Traveling through the most conservative part of Turkey, I got asked this question every time there was a chance for a Turkish man, woman or child to form conversation with me.
It was never a direct question of course. It came after a few investigatory ones.
"So, where is your husband?"
"I don't have a husband."
Like a script to be carefully followed, after a few seconds of introspective nodding and a rubbing of fingers or hands, came:
So interested were they in the answer that some would set aside heavy bags of groceries on sidewalks, pull out cell phones to cancel appointments or to let an expectant friend, family member or spouse know of their likely late arrival at home or wherever.
As a Western woman, their concern made me feel like there was something abnormal about my marital status.

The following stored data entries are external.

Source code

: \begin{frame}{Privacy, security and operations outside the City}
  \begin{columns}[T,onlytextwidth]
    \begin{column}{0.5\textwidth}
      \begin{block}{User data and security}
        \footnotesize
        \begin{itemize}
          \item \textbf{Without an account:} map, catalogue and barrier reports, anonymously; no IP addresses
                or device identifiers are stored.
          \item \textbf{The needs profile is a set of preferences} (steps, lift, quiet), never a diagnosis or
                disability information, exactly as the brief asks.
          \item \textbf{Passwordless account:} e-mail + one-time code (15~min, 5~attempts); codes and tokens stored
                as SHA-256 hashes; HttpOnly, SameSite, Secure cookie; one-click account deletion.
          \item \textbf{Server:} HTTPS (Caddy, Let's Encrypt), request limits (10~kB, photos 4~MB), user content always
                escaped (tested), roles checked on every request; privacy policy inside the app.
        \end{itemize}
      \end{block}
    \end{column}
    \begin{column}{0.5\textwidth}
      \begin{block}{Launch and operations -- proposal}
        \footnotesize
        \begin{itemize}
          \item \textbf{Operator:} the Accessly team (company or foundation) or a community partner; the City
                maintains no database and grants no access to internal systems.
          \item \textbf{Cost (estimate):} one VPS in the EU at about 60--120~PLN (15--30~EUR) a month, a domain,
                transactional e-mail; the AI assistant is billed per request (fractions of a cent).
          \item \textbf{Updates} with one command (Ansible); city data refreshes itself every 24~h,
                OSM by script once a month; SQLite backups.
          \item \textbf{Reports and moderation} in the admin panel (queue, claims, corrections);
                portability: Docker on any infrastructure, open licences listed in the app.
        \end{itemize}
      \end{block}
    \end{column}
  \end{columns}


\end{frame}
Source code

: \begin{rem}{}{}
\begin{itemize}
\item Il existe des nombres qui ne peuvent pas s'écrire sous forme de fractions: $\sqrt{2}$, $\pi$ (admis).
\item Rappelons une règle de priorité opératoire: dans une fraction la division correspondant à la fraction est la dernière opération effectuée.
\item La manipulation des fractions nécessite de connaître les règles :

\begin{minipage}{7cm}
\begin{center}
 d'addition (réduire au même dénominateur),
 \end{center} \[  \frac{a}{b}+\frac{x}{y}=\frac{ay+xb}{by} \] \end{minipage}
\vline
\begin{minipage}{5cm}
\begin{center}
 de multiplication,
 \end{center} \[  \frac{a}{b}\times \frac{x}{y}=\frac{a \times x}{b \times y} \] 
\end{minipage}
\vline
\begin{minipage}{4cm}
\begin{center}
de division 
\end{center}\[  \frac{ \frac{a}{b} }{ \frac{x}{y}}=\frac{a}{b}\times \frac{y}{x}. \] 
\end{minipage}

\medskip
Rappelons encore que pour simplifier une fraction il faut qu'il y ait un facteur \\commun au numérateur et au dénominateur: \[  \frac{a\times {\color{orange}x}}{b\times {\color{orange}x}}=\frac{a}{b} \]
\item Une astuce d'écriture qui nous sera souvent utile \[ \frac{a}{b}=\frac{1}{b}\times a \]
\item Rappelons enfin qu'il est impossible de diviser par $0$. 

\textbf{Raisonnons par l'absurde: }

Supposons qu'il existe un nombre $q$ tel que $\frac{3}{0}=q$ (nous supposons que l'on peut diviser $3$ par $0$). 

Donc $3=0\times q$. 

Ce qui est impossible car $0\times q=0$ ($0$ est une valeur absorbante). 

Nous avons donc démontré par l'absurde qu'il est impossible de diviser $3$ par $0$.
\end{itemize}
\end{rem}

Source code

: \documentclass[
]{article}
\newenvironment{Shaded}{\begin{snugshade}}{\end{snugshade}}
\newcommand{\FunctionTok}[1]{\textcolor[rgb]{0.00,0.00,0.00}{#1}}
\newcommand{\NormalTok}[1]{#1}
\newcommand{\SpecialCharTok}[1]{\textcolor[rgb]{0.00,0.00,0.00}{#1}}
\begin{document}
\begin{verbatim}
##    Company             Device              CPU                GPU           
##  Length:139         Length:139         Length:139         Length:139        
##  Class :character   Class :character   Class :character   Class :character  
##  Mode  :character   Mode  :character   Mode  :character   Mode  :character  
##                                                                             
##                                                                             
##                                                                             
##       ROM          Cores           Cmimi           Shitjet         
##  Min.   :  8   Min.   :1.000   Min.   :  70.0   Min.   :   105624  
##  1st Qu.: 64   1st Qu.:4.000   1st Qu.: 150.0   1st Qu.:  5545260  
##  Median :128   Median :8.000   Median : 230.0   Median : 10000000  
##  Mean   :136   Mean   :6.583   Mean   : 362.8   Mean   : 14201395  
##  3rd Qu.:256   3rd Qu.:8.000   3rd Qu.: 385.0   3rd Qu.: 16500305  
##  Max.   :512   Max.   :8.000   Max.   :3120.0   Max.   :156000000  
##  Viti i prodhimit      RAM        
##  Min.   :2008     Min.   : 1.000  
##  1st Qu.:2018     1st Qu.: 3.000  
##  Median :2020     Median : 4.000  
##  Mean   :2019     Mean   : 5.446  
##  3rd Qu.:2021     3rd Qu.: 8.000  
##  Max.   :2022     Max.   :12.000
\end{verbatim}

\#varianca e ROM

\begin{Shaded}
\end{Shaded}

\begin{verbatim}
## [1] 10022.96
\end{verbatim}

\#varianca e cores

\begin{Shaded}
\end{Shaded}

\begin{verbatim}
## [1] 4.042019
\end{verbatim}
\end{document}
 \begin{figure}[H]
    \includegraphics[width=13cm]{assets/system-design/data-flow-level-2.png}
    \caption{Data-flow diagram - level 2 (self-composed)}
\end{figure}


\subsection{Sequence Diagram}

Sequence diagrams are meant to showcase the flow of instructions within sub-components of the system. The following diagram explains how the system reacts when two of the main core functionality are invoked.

In traditional Anatolia it was.
Most women by their early to mid 20s are married with their first child. For most, marriage is not an optional life choice. It is a certainty, especially if at some point there is a wish to have children.
In traditional Anatolia there are no bastards. Just beautiful representations of the traditional nuclear and often extended family too.
It is a serious pleasure for me to see many evenings after dinner mother, father children and grandmother or aunt taking a stroll through neighbourhoods.
I remember a time when Barbados was like that too. Not the traditional nuclear family template, but certainly the role of the grandmother in many children's lives as well as the evening walks after eating, particularly on the weekends.
Spending time around Turkish people, I learned that marriage is fundamental to everyday life.
As a result, any attempt on my part to convincingly answer this question is almost futile.